It always felt odd that the expression candidate set refinement were in
two more-or-less identical phases. It turns out that this is not
necessary and the neighborhood, ancestor filtering, update candidate set
steps can all be done inside a single loop, which terminates when
|NG| == |Outcomes| == 2. This also provides a nice opportunity for some
error sensitivity - if the candidate set cannot be reduced any more, and
the neighborhood |NG| != 2 we error out.

It is unclear if this graph can possibly be constructed, so for now it
uses an assert for sensitivity to it.
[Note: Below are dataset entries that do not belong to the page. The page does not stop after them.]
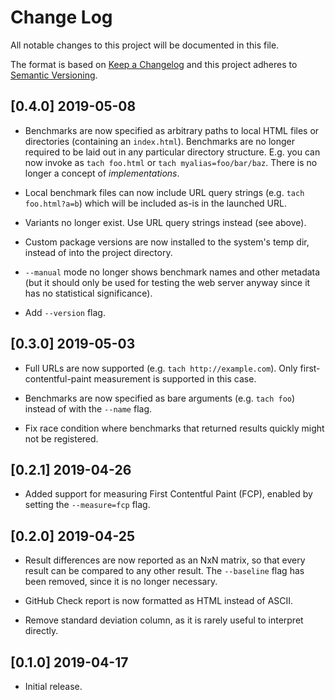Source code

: # Change Log

All notable changes to this project will be documented in this file.

The format is based on [Keep a Changelog](http://keepachangelog.com/) and this
project adheres to [Semantic Versioning](http://semver.org/).

<!-- ## Unreleased -->
<!-- Add new, unreleased changes here. -->

## [0.4.0] 2019-05-08

-   Benchmarks are now specified as arbitrary paths to local HTML files or
    directories (containing an `index.html`). Benchmarks are no longer required
    to be laid out in any particular directory structure. E.g. you can now
    invoke as `tach foo.html` or `tach myalias=foo/bar/baz`. There is no longer
    a concept of *implementations*.

-   Local benchmark files can now include URL query strings (e.g. `tach
    foo.html?a=b`) which will be included as-is in the launched URL.

-   Variants no longer exist. Use URL query strings instead (see above).

-   Custom package versions are now installed to the system's temp dir, instead
    of into the project directory.

-   `--manual` mode no longer shows benchmark names and other metadata (but it
    should only be used for testing the web server anyway since it has no
    statistical significance).

-   Add `--version` flag.

## [0.3.0] 2019-05-03

-   Full URLs are now supported (e.g. `tach http://example.com`). Only
    first-contentful-paint measurement is supported in this case.

-   Benchmarks are now specified as bare arguments (e.g. `tach foo`) instead of
    with the `--name` flag.

-   Fix race condition where benchmarks that returned results quickly might not
    be registered.

## [0.2.1] 2019-04-26

-   Added support for measuring First Contentful Paint (FCP), enabled by setting
    the `--measure=fcp` flag.

## [0.2.0] 2019-04-25

-   Result differences are now reported as an NxN matrix, so that every result
    can be compared to any other result. The `--baseline` flag has been removed,
    since it is no longer necessary.

-   GitHub Check report is now formatted as HTML instead of ASCII.

-   Remove standard deviation column, as it is rarely useful to interpret
    directly.

## [0.1.0] 2019-04-17

-   Initial release.
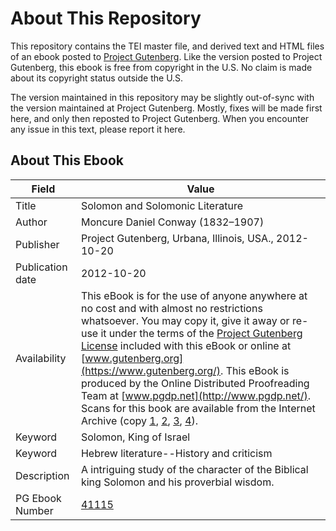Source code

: # About This Repository

This repository contains the TEI master file, and derived text and HTML files of an ebook posted to [Project Gutenberg](https://www.gutenberg.org/). Like the version posted to Project Gutenberg, this ebook is free from copyright in the U.S. No claim is made about its copyright status outside the U.S.

The version maintained in this repository may be slightly out-of-sync with the version maintained at Project Gutenberg. Mostly, fixes will be made first here, and only then reposted to Project Gutenberg. When you encounter any issue in this text, please report it here.

## About This Ebook

| Field | Value |
| ----- | ----- |
| Title | Solomon and Solomonic Literature |
| Author | Moncure Daniel Conway (1832–1907) |
| Publisher | Project Gutenberg, Urbana, Illinois, USA., 2012-10-20 |
| Publication date | 2012-10-20 |
| Availability | This eBook is for the use of anyone anywhere at no cost and with almost no restrictions whatsoever. You may copy it, give it away or re-use it under the terms of the [Project Gutenberg License](https://www.gutenberg.org/license) included with this eBook or online at [www.gutenberg.org](https://www.gutenberg.org/). This eBook is produced by the Online Distributed Proofreading Team at [www.pgdp.net](http://www.pgdp.net/). Scans for this book are available from the Internet Archive (copy [1](https://archive.org/details/solomonandsolom00conwgoog), [2](https://archive.org/details/solomonandsolom02conwgoog), [3](https://archive.org/details/solomonsolomonic00conw), [4](https://archive.org/details/solomonsolomonic01conw)). |
| Keyword | Solomon, King of Israel |
| Keyword | Hebrew literature--History and criticism |
| Description | A intriguing study of the character of the Biblical king Solomon and his proverbial wisdom. |
| PG Ebook Number | [41115](https://www.gutenberg.org/ebooks/41115) |
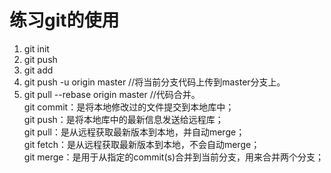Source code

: # 练习git的使用
1. git init <br>
2. git push <br>
3. git add <br>
4. git push -u origin master //将当前分支代码上传到master分支上。<br>
5. git pull --rebase origin master //代码合并。 <br>
 git commit：是将本地修改过的文件提交到本地库中；<br>
 git push：是将本地库中的最新信息发送给远程库；<br>
 git pull：是从远程获取最新版本到本地，并自动merge；<br>
 git fetch：是从远程获取最新版本到本地，不会自动merge；<br>
 git merge：是用于从指定的commit(s)合并到当前分支，用来合并两个分支；<br>
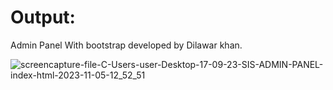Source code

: # Output:
Admin Panel With bootstrap developed by Dilawar khan.


![screencapture-file-C-Users-user-Desktop-17-09-23-SIS-ADMIN-PANEL-index-html-2023-11-05-12_52_51](https://github.com/Dilawarkhaninfo/sis_admin/assets/130894444/c2f8dc27-c668-4098-a477-280c0c74d641)
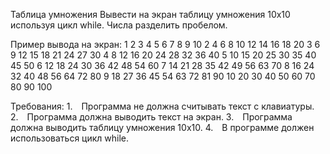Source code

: Таблица умножения
Вывести на экран таблицу умножения 10х10 используя цикл while.
Числа разделить пробелом.

Пример вывода на экран:
1 2 3 4 5 6 7 8 9 10
2 4 6 8 10 12 14 16 18 20
3 6 9 12 15 18 21 24 27 30
4 8 12 16 20 24 28 32 36 40
5 10 15 20 25 30 35 40 45 50
6 12 18 24 30 36 42 48 54 60
7 14 21 28 35 42 49 56 63 70
8 16 24 32 40 48 56 64 72 80
9 18 27 36 45 54 63 72 81 90
10 20 30 40 50 60 70 80 90 100


Требования:
1. Программа не должна считывать текст c клавиатуры.
2. Программа должна выводить текст на экран.
3. Программа должна выводить таблицу умножения 10х10.
4. В программе должен использоваться цикл while.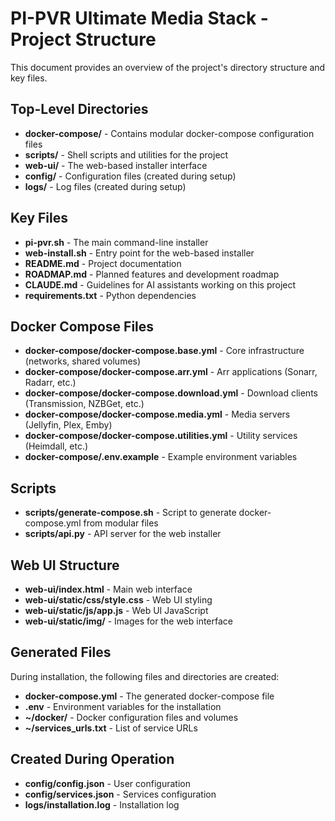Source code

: # PI-PVR Ultimate Media Stack - Project Structure

This document provides an overview of the project's directory structure and key files.

## Top-Level Directories

- **docker-compose/** - Contains modular docker-compose configuration files
- **scripts/** - Shell scripts and utilities for the project
- **web-ui/** - The web-based installer interface
- **config/** - Configuration files (created during setup)
- **logs/** - Log files (created during setup)

## Key Files

- **pi-pvr.sh** - The main command-line installer
- **web-install.sh** - Entry point for the web-based installer
- **README.md** - Project documentation
- **ROADMAP.md** - Planned features and development roadmap
- **CLAUDE.md** - Guidelines for AI assistants working on this project
- **requirements.txt** - Python dependencies

## Docker Compose Files

- **docker-compose/docker-compose.base.yml** - Core infrastructure (networks, shared volumes)
- **docker-compose/docker-compose.arr.yml** - Arr applications (Sonarr, Radarr, etc.)
- **docker-compose/docker-compose.download.yml** - Download clients (Transmission, NZBGet, etc.)
- **docker-compose/docker-compose.media.yml** - Media servers (Jellyfin, Plex, Emby)
- **docker-compose/docker-compose.utilities.yml** - Utility services (Heimdall, etc.)
- **docker-compose/.env.example** - Example environment variables

## Scripts

- **scripts/generate-compose.sh** - Script to generate docker-compose.yml from modular files
- **scripts/api.py** - API server for the web installer

## Web UI Structure

- **web-ui/index.html** - Main web interface
- **web-ui/static/css/style.css** - Web UI styling
- **web-ui/static/js/app.js** - Web UI JavaScript
- **web-ui/static/img/** - Images for the web interface

## Generated Files

During installation, the following files and directories are created:

- **docker-compose.yml** - The generated docker-compose file
- **.env** - Environment variables for the installation
- **~/docker/** - Docker configuration files and volumes
- **~/services_urls.txt** - List of service URLs

## Created During Operation

- **config/config.json** - User configuration
- **config/services.json** - Services configuration
- **logs/installation.log** - Installation log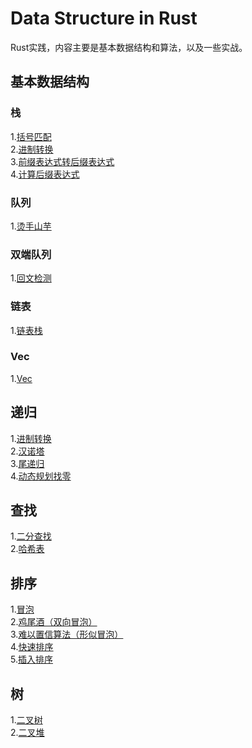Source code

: # Data Structure in Rust
Rust实践，内容主要是基本数据结构和算法，以及一些实战。

## 基本数据结构
### 栈
1.<a href="stack/src/lib.rs" alt="链接">括号匹配</a><br>
2.<a href="stack/src/lib.rs" alt="链接">进制转换</a><br>
3.<a href="stack/src/lib.rs" alt="链接">前缀表达式转后缀表达式</a><br>
4.<a href="stack/src/lib.rs" alt="链接">计算后缀表达式</a>

### 队列
1.<a href="queue/src/lib.rs" alt="链接">烫手山芋</a>

### 双端队列
1.<a href="deque/src/lib.rs" alt="链接">回文检测</a>

### 链表
1.<a href="list/src/lib.rs" alt="链接">链表栈</a>

### Vec
1.<a href="lvec/src/lib.rs" alt="链接">Vec</a>

## 递归
1.<a href="rec/src/main.rs" alt="链接">进制转换</a><br>
2.<a href="rec/src/main.rs" alt="链接">汉诺塔</a><br>
3.<a href="rec/src/main.rs" alt="链接">尾递归</a><br>
4.<a href="rec/src/main.rs" alt="链接">动态规划找零</a>

## 查找
1.<a href="search/src/main.rs" alt="链接">二分查找</a><br>
2.<a href="search/src/main.rs" alt="链接">哈希表</a><br>

## 排序
1.<a href="sort/src/main.rs" alt="链接">冒泡</a><br>
2.<a href="sort/src/main.rs" alt="链接">鸡尾酒（双向冒泡）</a><br>
3.<a href="sort/src/main.rs" alt="链接">难以置信算法（形似冒泡）</a><br>
4.<a href="sort/src/main.rs" alt="链接">快速排序</a><br>
5.<a href="sort/src/main.rs" alt="链接">插入排序</a><br>

## 树
1.<a href="tree/src/main.rs" alt="链接">二叉树</a><br>
2.<a href="tree/src/main.rs" alt="链接">二叉堆</a><br>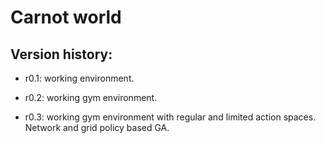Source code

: # Carnot world

## Version history:

- r0.1: working environment.

- r0.2: working gym environment.

- r0.3: working gym environment with regular and limited action spaces. Network and grid policy based GA.

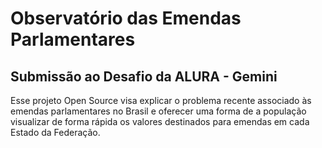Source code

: # Observatório das Emendas Parlamentares

## Submissão ao Desafio da ALURA - Gemini

Esse projeto Open Source visa explicar o problema recente associado às emendas parlamentares no Brasil e oferecer uma forma de a população visualizar de forma rápida os valores destinados para emendas em cada Estado da Federação. 
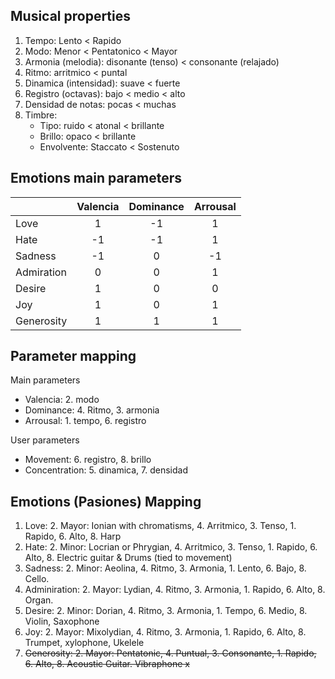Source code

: ## Musical properties

1. Tempo: Lento < Rapido
2. Modo: Menor < Pentatonico < Mayor
3. Armonia (melodia): disonante (tenso) < consonante (relajado)
4. Ritmo: arritmico < puntal
5. Dinamica (intensidad): suave < fuerte
6. Registro (octavas): bajo < medio < alto
7. Densidad de notas: pocas < muchas
8. Timbre:
    * Tipo: ruido < atonal < brillante
    * Brillo: opaco < brillante
    * Envolvente: Staccato < Sostenuto

## Emotions main parameters

|       | Valencia | Dominance | Arrousal |
| :--- | :---: | :---: | :---: |
| Love | 1  | -1    | 1     |
| Hate | -1  | -1    | 1     |
| Sadness | -1  | 0    | -1     |
| Admiration | 0  | 0    | 1     |
| Desire | 1  | 0    | 0     |
| Joy | 1  | 0    | 1     |
| Generosity | 1  | 1    | 1     |

## Parameter mapping

Main parameters
* Valencia: 2. modo
* Dominance: 4. Ritmo, 3. armonia
* Arrousal: 1. tempo, 6. registro

User parameters
* Movement: 6. registro, 8. brillo
* Concentration: 5. dinamica, 7. densidad

## Emotions (Pasiones) Mapping

1. Love: 2. Mayor: Ionian with chromatisms, 4. Arritmico, 3. Tenso, 1. Rapido, 6. Alto, 8. Harp
2. Hate: 2. Minor: Locrian or Phrygian, 4. Arritmico, 3. Tenso, 1. Rapido, 6. Alto, 8. Electric guitar & Drums (tied to movement)
3. Sadness: 2. Minor: Aeolina, 4. Ritmo, 3. Armonia, 1. Lento, 6. Bajo, 8. Cello.
4. Adminiration: 2. Mayor: Lydian, 4. Ritmo, 3. Armonia, 1. Rapido, 6. Alto, 8. Organ.
5. Desire: 2. Minor: Dorian, 4. Ritmo, 3. Armonia, 1. Tempo, 6. Medio, 8. Violin, Saxophone
6. Joy: 2. Mayor: Mixolydian, 4. Ritmo, 3. Armonia, 1. Rapido, 6. Alto, 8. Trumpet, xylophone, Ukelele
7. ~~Generosity: 2. Mayor: Pentatonic, 4. Puntual, 3. Consonante, 1. Rapido, 6. Alto, 8. Acoustic Guitar. Vibraphone x~~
What this should really do is drop
the instrumentation for the function altogether, and give a warning.
---
 gcc/tree-profile.cc | 139 ++++++++++++++++----------------------------
 1 file changed, 49 insertions(+), 90 deletions(-)

diff --git a/gcc/tree-profile.cc b/gcc/tree-profile.cc
index 3fc78ff8ace..b75736a22a0 100644
--- a/gcc/tree-profile.cc
+++ b/gcc/tree-profile.cc
@@ -114,9 +114,10 @@ struct conds_ctx
     auto_sbitmap G1;
     auto_sbitmap G2;
     auto_sbitmap G3;
+    auto_sbitmap G4;
 
     explicit conds_ctx (unsigned size) noexcept (true) : marks (size),
-    G1 (size), G2 (size), G3 (size)
+    G1 (size), G2 (size), G3 (size), G4 (size)
     {
        bitmap_clear (marks);
     }
@@ -728,13 +729,14 @@ isolate_expression (conds_ctx &ctx, basic_block p, 
vec<basic_block>& out)
     sbitmap expr = ctx.G1;
     sbitmap reachable = ctx.G2;
     sbitmap ancestors = ctx.G3;
+    sbitmap prev = ctx.G3;
     bitmap_clear (expr);
     bitmap_clear (reachable);
+    bitmap_clear (prev);
 
     vec<basic_block>& G = ctx.B1;
     vec<basic_block>& NG = ctx.B2;
     G.truncate (0);
-    NG.truncate (0);
 
     basic_block post = get_immediate_dominator (CDI_POST_DOMINATORS, p);
     cond_reachable_from (p, post, reachable, G);
@@ -744,105 +746,62 @@ isolate_expression (conds_ctx &ctx, basic_block p, 
vec<basic_block>& out)
        return;
     }
 
-    neighborhood (G, reachable, NG);
-    bitmap_copy (expr, reachable);
-
-    for (const basic_block neighbor : NG)
-    {
-       bitmap_clear (ancestors);
-       for (edge e : neighbor->preds)
-           ancestors_of (e->src, p, reachable, ancestors);
-       bitmap_and (expr, expr, ancestors);
-    }
-
-    for (const basic_block b : G)
-       if (bitmap_bit_p (expr, b->index))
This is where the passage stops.